電影《消失的她》為女性發聲,卻仍以男性為主體
《消失的她》十分強調情節不斷反轉帶來的爽感,最大的反轉便是沈曼用一場“戲劇”成功為閨蜜復仇、把何非送進監獄,這也為影片打上了“girl helps girl”的標簽,仿佛替女性觀眾出了一口惡氣。
然而,這樣的結局無法掩蓋觀影過程中的不適。究其根本,全片只有何非擁有相對完整的個人敘事。他出身底層、做過外賣員和調酒師,試圖在上海闖出一番天地,卻因為發現賭博這一通往成功的捷徑而走上自我毀滅(并毀滅妻子)的道路。相較而言,三名女性角色是相當職能化的——木子安靜內向而容易相信他人,這構成了殺妻的鋪墊;沈曼看似英姿颯爽,但關于她的細節都是為了敘事服務,比如戲劇導演的職業是為了最終的反轉,喜歡在紅茶里加檸檬片的習慣是為了說明她和木子的閨蜜關系,就連她與木子成為朋友的契機也是廉價的“過命梗”——沈曼兒時遭遇校園霸凌,在跳樓之際被木子臨時救下。至于那名美艷的假木子,她的形象是典型的男性視角下的“蛇蝎美人”(femme fatale),身著一襲紅裙,為了假扮成木子而忍痛以火印在大腿偽造胎記。然而,她如此拼命幫助沈曼的理由被一個鏡頭輕巧帶過:假木子抬起割腕過的手,暗示自己也曾遇到過渣男。
電影《消失的她》純愛和理性算計之外,愛情還剩什么
與對女性角色的薄弱想象一脈相承,電影對于愛情的刻畫也相當淺薄、非此即彼。影片前半部分,何非追求木子的情節可謂“純愛”:作為潛水教練的何非邀請木子一起去海底看星空,采取微信轟炸直到對方被打動。謎底最后才漸次揭曉,原來鍥而不舍的追求只是因為看上了木子繼承的巨額財產,“去海底看星空”則變成一句不祥的預言——何非正是在泰國海底潛水時借機殺害木子的。似乎在主創眼中,愛情關系有且僅有兩種可能,要么是冰冷的算計,要么是濾鏡滿滿的幸福,且后者極有可能只是虛假幻夢。這一邏輯延續到了后續的宣發和觀眾回應中,熱搜詞條寫著“戀愛腦必看”,抖音視頻下方則出現了不少反串評論,稱本片是“絕世小甜劇”,朱一龍是“絕世好男人”。
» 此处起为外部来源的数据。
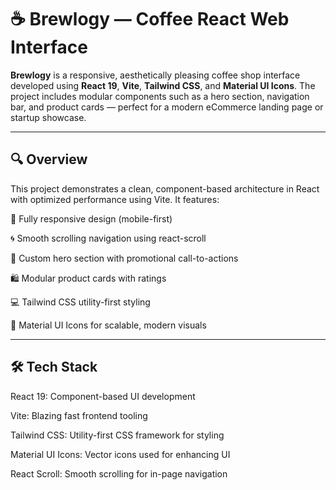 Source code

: # ☕ Brewlogy — Coffee React Web Interface

**Brewlogy** is a responsive, aesthetically pleasing coffee shop interface developed using **React 19**, **Vite**, **Tailwind CSS**, and **Material UI Icons**. The project includes modular components such as a hero section, navigation bar, and product cards — perfect for a modern eCommerce landing page or startup showcase.

---

## 🔍 Overview

This project demonstrates a clean, component-based architecture in React with optimized performance using Vite. It features:

📱 Fully responsive design (mobile-first)

🌀 Smooth scrolling navigation using react-scroll

🎨 Custom hero section with promotional call-to-actions

🛍️ Modular product cards with ratings

💻 Tailwind CSS utility-first styling

🔲 Material UI Icons for scalable, modern visuals

---



## 🛠 Tech Stack


React 19: Component-based UI development

Vite: Blazing fast frontend tooling

Tailwind CSS: Utility-first CSS framework for styling

Material UI Icons: Vector icons used for enhancing UI

React Scroll: Smooth scrolling for in-page navigation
搖擺于“清醒”與“戀愛腦“之間,這似乎已經是年輕人的某種常態,《消失的她》正迎合了這一點。這一狀態也體現出社會學家伊娃·易洛思在著作《冷親密》中命名的“情感資本主義”,在今天,情感成為可被評估、檢查和量化的實體。重點在于,它“促成了一個痛苦的自我,一個由心理缺陷來定義身份的自我,它需要通過不斷的自我改變的命令,才能被重新納入市場之中”。于是,我們越來越割裂超理性世界和私人世界的聯系,而后者越來越被自我制造的幻想支配。易洛思繼而提到,幻想從未像如今這樣豐富和多元,但它們可能因為逐漸與現實脫節而變得軟弱無力。
值得注意的是,“自我理性化”與“自我制造的幻想”看似相反,實則一體兩面——正因為現實中的感情充滿算計,所以要逃遁到戀愛幻想之中。從觀眾的微博評論中經常可見這樣的句式:“看完《消失的她》,獎勵自己再看兩集純愛開心一下吧。”
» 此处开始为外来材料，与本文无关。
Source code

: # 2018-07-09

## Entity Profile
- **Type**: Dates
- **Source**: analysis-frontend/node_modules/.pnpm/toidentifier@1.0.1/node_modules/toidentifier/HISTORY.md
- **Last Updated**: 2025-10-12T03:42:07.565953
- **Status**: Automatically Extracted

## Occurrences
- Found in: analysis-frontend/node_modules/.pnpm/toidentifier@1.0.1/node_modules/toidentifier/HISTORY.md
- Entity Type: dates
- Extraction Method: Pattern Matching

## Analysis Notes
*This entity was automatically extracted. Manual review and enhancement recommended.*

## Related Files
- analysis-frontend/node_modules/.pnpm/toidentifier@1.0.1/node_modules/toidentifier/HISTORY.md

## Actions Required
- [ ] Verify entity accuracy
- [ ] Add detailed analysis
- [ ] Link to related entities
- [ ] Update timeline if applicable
這部影片的原型之一是“泰國墜崖孕婦”事件,實際上具有很強的議題性,然而影片試圖激起的情緒卻是值得懷疑的,它雖然有可能讓女性一定程度上提高警惕、避免此類事件,卻又挖空了事件的核心。因為問題的關鍵并非女性是否“戀愛腦”,而是父權既得利益者的掠奪與盤剝使女性不得不轉向自保,這種被掠奪的狀況卻是很難通過女性一己之力的權衡利弊就得到改變的。
電影《消失的她》引人思考的女性角色應該是怎樣的
如上文所述,《消失的她》對女性發聲更像是淺顯而迎合流行情緒的口號,片中的女性是完全可以理解也完全正義的符號,她們為懲罰“渣男”而生,別無其他目的。另一方面,電影中厭女的視線無處不在,所以就出現了假木子這樣有些割裂的角色——既是好人,又是個美麗“壞”女人。不如說,這種不愿直視女性真實樣貌的做法本身就是極為厭女的。
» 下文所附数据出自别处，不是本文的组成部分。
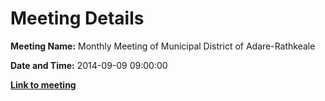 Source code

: # Meeting Details

**Meeting Name:** Monthly Meeting of Municipal District of Adare-Rathkeale

**Date and Time:** 2014-09-09 09:00:00

**<a href="https://www.limerick.ie/council/whats-on/monthly-meeting-municipal-district-adare-rathkeale-11" target="_blank">Link to meeting</a>**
如果要在電影中真正顛覆男性的固有言說,創作者應當注意女性處境的復雜性,這一處境并不發生在《消失的她》那樣密閉架空的孤島上,而與階層等問題緊密交叉。比如在2022年的韓國電影《下一個素熙》中,家境普通的素熙在與女性好友發生口角時會被刻薄地評價,做接線客服的她只是個“天天挨罵的死丫頭”;公司內部暴力壓榨素熙的人,并不是她的男上司(他反而具有一些溫情和正義感),而恰恰是后來的女上司,她無情地辱罵素熙討要應得的實習報酬是因為“太窮”,這成為了把素熙逼上自殺道路的最后一根稻草。播客“反派影評”指出,這正是《下一個素熙》導演鄭朱莉的犀利與深刻之處,由于女性在父權社會中往往被認為是軟弱的,所以必須展現出更強硬的姿態,這使得女性之間的互害一覽無遺。
海德薇格的結論是,我們必須不斷地創造出不能被輕易理解的女性角色,比如電影《珀爾》中那個打破純潔女性與暴女界限的女孩,她是飽受母親折磨的純真乖乖女,但下一秒就拿著鵝去喂鱷魚,心懷不滿地大開殺戒。海德薇格認為,這些行為都沒有清晰的可以被道德化的動機,也沒有懺悔和愧疚。珀爾的行為雖然古怪,卻并非全然不可理解,她喚起了觀眾的諸多共情——比如因被禁錮在農場中無法實現夢想的感受,以及妯娌被選中參加舞蹈表演時的嫉妒。
影片的優秀正說明,對于女性的理解與支持從來不是輕而易舉之事,而是曲徑通幽的,這需要創作者真誠面對女性幽微的內心。唯其如此,那個“消失的她”才不再是空洞的想象,而可以有著具體、豐盈的內容。